Another central navigational device is the compass, enabling the identification of magnetic north. The compass is believed to have been known and used in Han Dynasty China between 300 BC and 100 AD, and is also known to have been used in China from c. 1050 AD. Its first use in Europe has been dated to c. 1090 AD, and in the Muslim world to 1232 AD. There is also remarkable evidence that it may have been known to the Olmec people of what is now Mexico as early as 1000 BC. The compass was also used on trade routes in East Africa in medieval times. One of the few places in the Eastern Hemisphere where its use was not in use was Australia: it was completely unknown to the Aborigines, so far as we know.

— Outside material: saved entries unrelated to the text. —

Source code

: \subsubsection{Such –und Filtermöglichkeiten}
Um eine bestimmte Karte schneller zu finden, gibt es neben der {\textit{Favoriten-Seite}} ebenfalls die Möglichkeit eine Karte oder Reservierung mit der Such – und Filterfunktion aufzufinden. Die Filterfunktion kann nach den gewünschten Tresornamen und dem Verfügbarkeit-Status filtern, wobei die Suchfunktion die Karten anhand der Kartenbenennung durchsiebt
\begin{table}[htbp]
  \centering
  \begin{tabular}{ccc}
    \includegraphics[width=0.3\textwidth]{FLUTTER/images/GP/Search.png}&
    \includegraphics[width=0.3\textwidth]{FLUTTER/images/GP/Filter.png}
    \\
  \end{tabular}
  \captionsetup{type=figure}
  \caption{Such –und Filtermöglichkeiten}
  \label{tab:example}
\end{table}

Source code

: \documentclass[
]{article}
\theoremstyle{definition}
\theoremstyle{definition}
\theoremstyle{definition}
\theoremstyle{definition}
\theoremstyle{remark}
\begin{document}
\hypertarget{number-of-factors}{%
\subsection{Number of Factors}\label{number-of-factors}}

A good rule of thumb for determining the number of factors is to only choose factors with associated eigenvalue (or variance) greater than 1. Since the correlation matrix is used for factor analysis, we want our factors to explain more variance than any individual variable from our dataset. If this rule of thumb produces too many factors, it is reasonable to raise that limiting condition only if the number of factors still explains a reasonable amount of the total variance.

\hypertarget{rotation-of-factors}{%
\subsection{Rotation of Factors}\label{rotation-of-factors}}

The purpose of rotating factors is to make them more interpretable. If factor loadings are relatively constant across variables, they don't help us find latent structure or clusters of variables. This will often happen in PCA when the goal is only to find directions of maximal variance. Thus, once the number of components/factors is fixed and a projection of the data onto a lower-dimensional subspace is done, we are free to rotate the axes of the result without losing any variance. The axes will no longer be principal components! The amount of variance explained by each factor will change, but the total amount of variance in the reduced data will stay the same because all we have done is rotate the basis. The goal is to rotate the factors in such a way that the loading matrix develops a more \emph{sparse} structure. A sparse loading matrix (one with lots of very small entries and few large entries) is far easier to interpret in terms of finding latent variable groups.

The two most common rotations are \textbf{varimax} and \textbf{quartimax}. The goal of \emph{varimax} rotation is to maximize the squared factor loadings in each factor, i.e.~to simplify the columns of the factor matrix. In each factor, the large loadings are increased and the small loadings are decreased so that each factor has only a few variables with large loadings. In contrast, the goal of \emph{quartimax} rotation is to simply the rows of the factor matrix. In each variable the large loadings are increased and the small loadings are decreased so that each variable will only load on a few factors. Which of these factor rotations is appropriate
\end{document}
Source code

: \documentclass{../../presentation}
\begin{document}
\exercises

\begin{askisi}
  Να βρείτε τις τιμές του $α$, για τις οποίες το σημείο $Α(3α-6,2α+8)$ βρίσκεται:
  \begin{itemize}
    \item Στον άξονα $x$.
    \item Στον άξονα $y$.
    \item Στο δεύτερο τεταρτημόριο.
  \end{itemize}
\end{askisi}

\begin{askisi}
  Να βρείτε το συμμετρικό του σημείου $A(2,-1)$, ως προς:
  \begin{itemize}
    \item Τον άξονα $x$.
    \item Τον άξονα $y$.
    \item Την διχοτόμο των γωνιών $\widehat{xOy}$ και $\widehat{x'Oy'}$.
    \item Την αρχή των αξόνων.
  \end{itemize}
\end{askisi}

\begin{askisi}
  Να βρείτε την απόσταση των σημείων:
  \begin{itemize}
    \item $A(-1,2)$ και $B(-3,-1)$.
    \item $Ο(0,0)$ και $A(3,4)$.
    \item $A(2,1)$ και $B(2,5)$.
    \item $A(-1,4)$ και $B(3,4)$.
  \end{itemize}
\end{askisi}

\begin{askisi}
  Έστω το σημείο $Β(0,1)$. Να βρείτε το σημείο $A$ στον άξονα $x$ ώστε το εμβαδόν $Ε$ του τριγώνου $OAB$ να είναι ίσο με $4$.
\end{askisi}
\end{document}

Most recent commentators have viewed Aboriginal culture as centring around the concept of the “Dream Time”, which was introduced into anthropological discourse by Francis James Gillen (1855–1912), a noted anthropologist, but without formal training, who was master of the Alice Springs Post and Telegraphic Station from 1892 and also Sub-Protector of Aborigines in that area. The term became known to the wider public by his collaboration with the eminent Oxford-trained anthropologist Sir Baldwin Spencer (1860–1929), and first appeared in print, it seems, in an 1896 work by Spencer and William Austin Horn, Report on the Work of the Horn Scientific Expedition to Central Australia. There is no record of the term, or anything like it, being used by anyone before that date. It was apparently unknown to the dozens of explorers, settlers, missionaries and others who knew Aboriginal society well and wrote about it.

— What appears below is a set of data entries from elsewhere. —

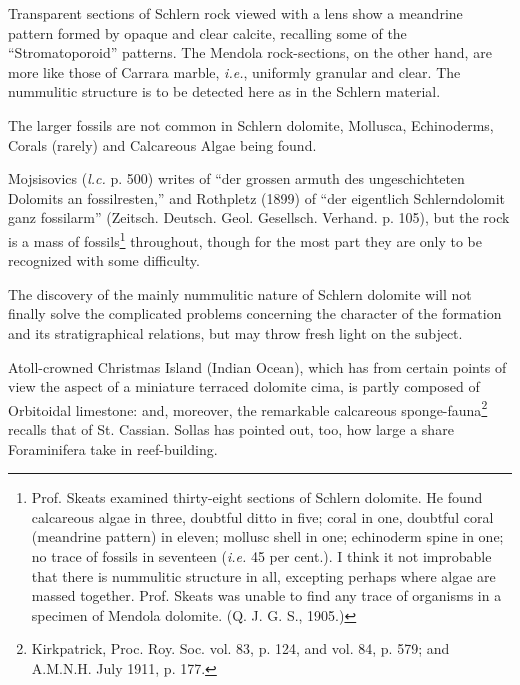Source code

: \documentclass[a4paper, 12pt, oneside, landscape]{article}
\begin{document}
Transparent sections of Schlern rock viewed with a lens show a meandrine pattern formed by opaque and clear calcite, recalling some of the ``Stromatoporoid'' patterns. The Mendola rock-sections, on the other hand, are more like those of Carrara marble, \emph{i.e.}, uniformly granular and clear. The nummulitic structure is to be detected here as in the Schlern material.

The larger fossils are not common in Schlern dolomite, Mollusca, Echinoderms, Corals (rarely) and Calcareous Algae being found.

Mojsisovics (\emph{l.c.} p. 500) writes of ``der grossen armuth des ungeschichteten Dolomits an fossilresten,'' and Rothpletz (1899) of ``der eigentlich Schlerndolomit ganz fossilarm'' (Zeitsch. Deutsch. Geol. Gesellsch. Verhand. p. 105), but the rock is a mass of fossils\footnote{Prof. Skeats examined thirty-eight sections of Schlern dolomite. He found calcareous algae in three, doubtful ditto in five; coral in one, doubtful coral (meandrine pattern) in eleven; mollusc shell in one; echinoderm spine in one; no trace of fossils in seventeen (\emph{i.e.} 45 per cent.). I think it not improbable that there is nummulitic structure in all, excepting perhaps where algae are massed together. Prof. Skeats was unable to find any trace of organisms in a specimen of Mendola dolomite. (Q. J. G. S., 1905.)} throughout, though for the most part they are only to be recognized with some difficulty.

The discovery of the mainly nummulitic nature of Schlern dolomite will not finally solve the complicated problems concerning the character of the formation and its stratigraphical relations, but may throw fresh light on the subject.

Atoll-crowned Christmas Island (Indian Ocean), which has from certain points of view the aspect of a miniature terraced dolomite cima, is partly composed of Orbitoidal limestone: and, moreover, the remarkable calcareous sponge-fauna\footnote{Kirkpatrick, Proc. Roy. Soc. vol. 83, p. 124, and vol. 84, p. 579; and A.M.N.H. July 1911, p. 177.} recalls that of St. Cassian. Sollas has pointed out, too, how large a share Foraminifera take in reef-building.
\end{document}
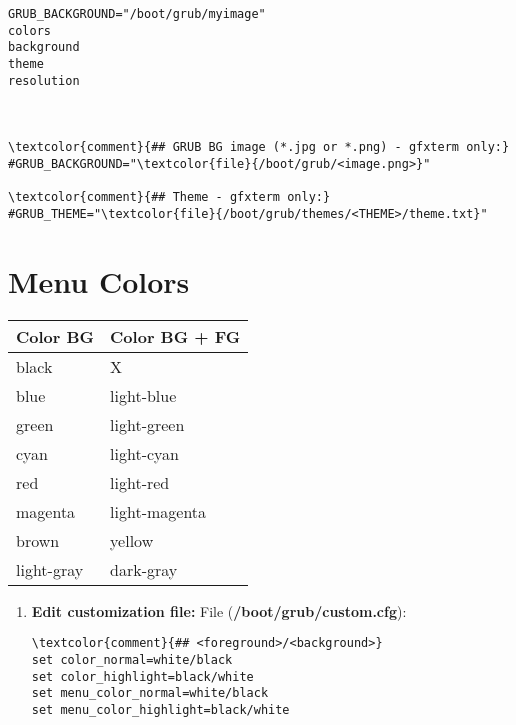 \documentclass[10pt, a4paper, onecolumn, openany]{book} %
\begin{document}
\begin{enumerate}
\begin{Verbatim}[commandchars=\\\{\}]
GRUB_BACKGROUND="/boot/grub/myimage"
colors
background
theme
resolution



\textcolor{comment}{## GRUB BG image (*.jpg or *.png) - gfxterm only:}
#GRUB_BACKGROUND="\textcolor{file}{/boot/grub/<image.png>}"

\textcolor{comment}{## Theme - gfxterm only:}
#GRUB_THEME="\textcolor{file}{/boot/grub/themes/<THEME>/theme.txt}"
\end{Verbatim}
\end{enumerate}
\section{Menu Colors}
\begin{center}
    \begin{small}
    \begin{tabular}{|p{4cm}|p{4cm}|}
    \hline
    \textbf{Color BG} & \textbf{Color BG + FG} \\
    \hline
    black & X \\
    \hline
    blue & light-blue \\
    \hline
    green & light-green \\
    \hline
    cyan & light-cyan \\
    \hline
    red & light-red \\
    \hline
    magenta & light-magenta \\
    \hline
    brown & yellow \\
    \hline
    light-gray & dark-gray  \\
    \hline
    \end{tabular}
    \end{small}
\end{center}
\begin{enumerate}
    \item \textbf{Edit customization file:}
\newline File (\textbf{\textcolor{file}{/boot/grub/custom.cfg}}):
\begin{Verbatim}[commandchars=\\\{\}]
\textcolor{comment}{## <foreground>/<background>}
set color_normal=white/black
set color_highlight=black/white
set menu_color_normal=white/black
set menu_color_highlight=black/white
\end{Verbatim}
\end{enumerate}
\end{document}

A number of important points should be made about the use of this term. First, it derives from a word in the language of the Arandic people of central Australia; many linguists believe that it might more accurately be translated as “eternal created”, “abiding law”, or the like. Second, and more importantly, it is not a description of the workings of the universe, but a code of proper tribal behaviour. The term “Dream times” (in the plural) apparently occurs twice in the Horn Expedition report, most importantly on page 111:

The morality of the black is not that of the white man, but his life, so long as he remains uncontaminated by contact with the latter, is governed by rules of conduct which have been recognised amongst the tribe from what they speak of as the “alchēringa,” which Mr. Gillen has aptly called the “Dream times.” Such rules of conduct are taught by older men to the young ones and are handed down from generation to generation. Any breach of these rules renders the offender liable to severe punishment—either corporal or what is perhaps quite as bad, the feeling that he has earned the opprobrium of, and is ridiculed by his fellows.

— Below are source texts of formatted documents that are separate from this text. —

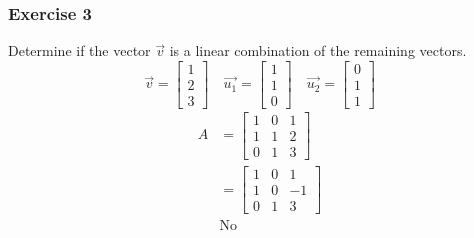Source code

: \documentclass{math}
\begin{document}
\subsubsection*{Exercise 3}
Determine if the vector \( \vec{v} \) is a linear combination of the remaining
vectors.
\[ \vec{v} = \begin{bmatrix}1 \\ 2 \\ 3\end{bmatrix} \quad
  \vec{u_1} = \begin{bmatrix}1 \\ 1 \\ 0\end{bmatrix} \quad
  \vec{u_2} = \begin{bmatrix}0 \\ 1 \\ 1\end{bmatrix} \]
\begin{align*}
  A &= \begin{bmatrix}
    1 & 0 & 1 \\
    1 & 1 & 2 \\
    0 & 1 & 3
  \end{bmatrix} \\
  &= \begin{bmatrix}
    1 & 0 & 1 \\
    1 & 0 & -1 \\
    0 & 1 & 3
  \end{bmatrix} \\
  & \text{No}
\end{align*}
\end{document}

That the “Dream time” is not an attempt to explain the meaning of life but attempts to make binding for eternity the rules and regulations of the tribe is echoed in a magisterial 427-page work by Spencer and Gillen, The Native Tribes of Central Australia (1899), page 17:

As amongst all savage tribes the Australian native is bound hand and foot by custom. What his fathers did before him he must do … Any infringement of custom, within certain limitations, is visited with sure and often severe punishment.

The early anthropologists of the “Structural-functional” school, like Emile Durkheim, indeed saw the function of tribal myths not as an explanation of the origins of anything, but an attempt to enforce tribal solidarity and conformity.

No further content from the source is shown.